"Removing the cap on religion-based entry to schools will have the effect of increasing division in society, and in penalising children for something outside their (or their parents') control."
"Any increase in 100% selective faith schools is a serious retrograde step for society, and a serious blow to freedom of thought for the children affected."
"Why facilitate segregation along religious lines, children of all faiths and none should be educated together in inclusive schools.
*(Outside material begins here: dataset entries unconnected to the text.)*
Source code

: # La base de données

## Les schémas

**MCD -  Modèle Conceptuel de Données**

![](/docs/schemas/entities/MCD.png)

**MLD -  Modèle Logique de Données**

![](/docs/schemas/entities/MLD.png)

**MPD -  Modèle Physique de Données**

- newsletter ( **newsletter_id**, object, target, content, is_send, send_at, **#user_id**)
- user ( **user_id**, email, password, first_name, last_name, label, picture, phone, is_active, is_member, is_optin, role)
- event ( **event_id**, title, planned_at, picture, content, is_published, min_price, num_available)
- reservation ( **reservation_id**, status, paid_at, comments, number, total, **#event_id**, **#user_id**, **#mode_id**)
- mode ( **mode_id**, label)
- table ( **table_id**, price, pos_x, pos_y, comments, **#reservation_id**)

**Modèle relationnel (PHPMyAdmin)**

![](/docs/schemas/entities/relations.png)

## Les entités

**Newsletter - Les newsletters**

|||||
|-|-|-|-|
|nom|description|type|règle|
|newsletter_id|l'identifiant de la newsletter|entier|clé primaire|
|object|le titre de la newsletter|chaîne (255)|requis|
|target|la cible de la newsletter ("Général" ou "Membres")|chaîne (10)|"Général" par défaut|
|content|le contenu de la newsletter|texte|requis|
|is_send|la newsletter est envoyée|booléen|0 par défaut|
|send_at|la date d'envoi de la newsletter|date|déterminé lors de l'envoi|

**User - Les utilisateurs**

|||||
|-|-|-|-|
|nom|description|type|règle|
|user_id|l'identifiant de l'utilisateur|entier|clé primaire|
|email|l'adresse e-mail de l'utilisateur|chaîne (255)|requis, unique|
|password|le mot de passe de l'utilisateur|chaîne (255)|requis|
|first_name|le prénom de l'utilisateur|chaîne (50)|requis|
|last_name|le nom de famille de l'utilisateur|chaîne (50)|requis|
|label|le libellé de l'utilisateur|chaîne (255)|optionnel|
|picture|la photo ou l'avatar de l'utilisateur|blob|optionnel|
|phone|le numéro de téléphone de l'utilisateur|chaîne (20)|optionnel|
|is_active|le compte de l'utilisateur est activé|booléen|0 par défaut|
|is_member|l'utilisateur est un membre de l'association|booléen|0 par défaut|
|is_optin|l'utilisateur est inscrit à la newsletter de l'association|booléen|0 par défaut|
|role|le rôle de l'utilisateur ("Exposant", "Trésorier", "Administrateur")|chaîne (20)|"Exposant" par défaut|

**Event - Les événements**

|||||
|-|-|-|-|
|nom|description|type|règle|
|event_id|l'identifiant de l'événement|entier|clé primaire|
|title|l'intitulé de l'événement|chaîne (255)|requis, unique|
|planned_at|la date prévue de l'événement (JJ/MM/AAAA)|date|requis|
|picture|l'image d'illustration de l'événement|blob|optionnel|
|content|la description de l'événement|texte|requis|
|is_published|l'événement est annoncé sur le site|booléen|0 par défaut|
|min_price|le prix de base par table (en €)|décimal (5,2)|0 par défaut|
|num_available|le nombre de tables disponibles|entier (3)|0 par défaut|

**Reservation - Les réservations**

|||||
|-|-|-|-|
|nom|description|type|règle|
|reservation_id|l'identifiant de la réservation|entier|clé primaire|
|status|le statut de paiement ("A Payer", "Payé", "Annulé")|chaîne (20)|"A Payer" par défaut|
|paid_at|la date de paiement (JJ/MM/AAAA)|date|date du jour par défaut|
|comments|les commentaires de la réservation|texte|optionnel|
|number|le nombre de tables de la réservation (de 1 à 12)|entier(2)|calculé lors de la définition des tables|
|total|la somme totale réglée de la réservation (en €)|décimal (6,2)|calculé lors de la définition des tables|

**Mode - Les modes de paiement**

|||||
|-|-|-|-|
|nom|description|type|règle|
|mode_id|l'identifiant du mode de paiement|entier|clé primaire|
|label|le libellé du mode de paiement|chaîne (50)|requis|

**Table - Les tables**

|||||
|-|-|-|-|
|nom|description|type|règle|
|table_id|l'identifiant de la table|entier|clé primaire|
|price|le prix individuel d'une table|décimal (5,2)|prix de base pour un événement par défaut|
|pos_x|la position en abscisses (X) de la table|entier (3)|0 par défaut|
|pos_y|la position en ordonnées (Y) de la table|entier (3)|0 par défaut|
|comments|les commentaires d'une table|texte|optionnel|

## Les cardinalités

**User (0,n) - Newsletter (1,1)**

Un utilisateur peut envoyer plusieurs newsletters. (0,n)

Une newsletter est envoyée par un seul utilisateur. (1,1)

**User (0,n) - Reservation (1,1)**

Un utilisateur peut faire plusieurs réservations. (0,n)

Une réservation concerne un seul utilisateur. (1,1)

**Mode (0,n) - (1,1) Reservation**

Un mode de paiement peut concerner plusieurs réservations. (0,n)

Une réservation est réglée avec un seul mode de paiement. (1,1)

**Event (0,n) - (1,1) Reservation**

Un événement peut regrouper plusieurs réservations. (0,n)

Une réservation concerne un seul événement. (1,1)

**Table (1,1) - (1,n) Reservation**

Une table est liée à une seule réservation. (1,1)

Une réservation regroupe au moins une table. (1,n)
It's just common sense to promote inclusiveness faith schools don't and making a new generation of 100% religiously selective schools is, ludicrous and backward."
"We want schools which educate ALL children together & aid true integration not division."
"A liberal society cannot arbitrarily discriminate against people of different faiths, and proselytism should not be publically funded."
"Inclusive schools are the best form of social interaction for young people not single or mostly single faith schools. Separating young kids along the lines of religion will not foster understanding between UK communities and create fear and mistrust. When UK Faith Schools are funded by all tax payers why are they allowed to discriminate against who can and can't be schooled in these publicly funded educational buildings?"
"Anyone from Northern Ireland knows where unlimited religious schooling leads--and it's not to an integrated society."
"It's important that education includes social mixing with various faiths, and non-believers, and my children, now grown up, benefited immensely from this. I want my grandchildren to do so also."
"I truly believe that children who experience cultural and religious plurality at school are better equipped to integrate and exercise critical thinking about their own culture and religion. This is beneficial to all of society. School should not be a place to entrench difference. It should be a place for all to come together without religion for the sole purpose of learning."
"This is pure discrimination. It is not ok to use religious belief (and the belief of the parent at that, not the child), to hide behind discrimination."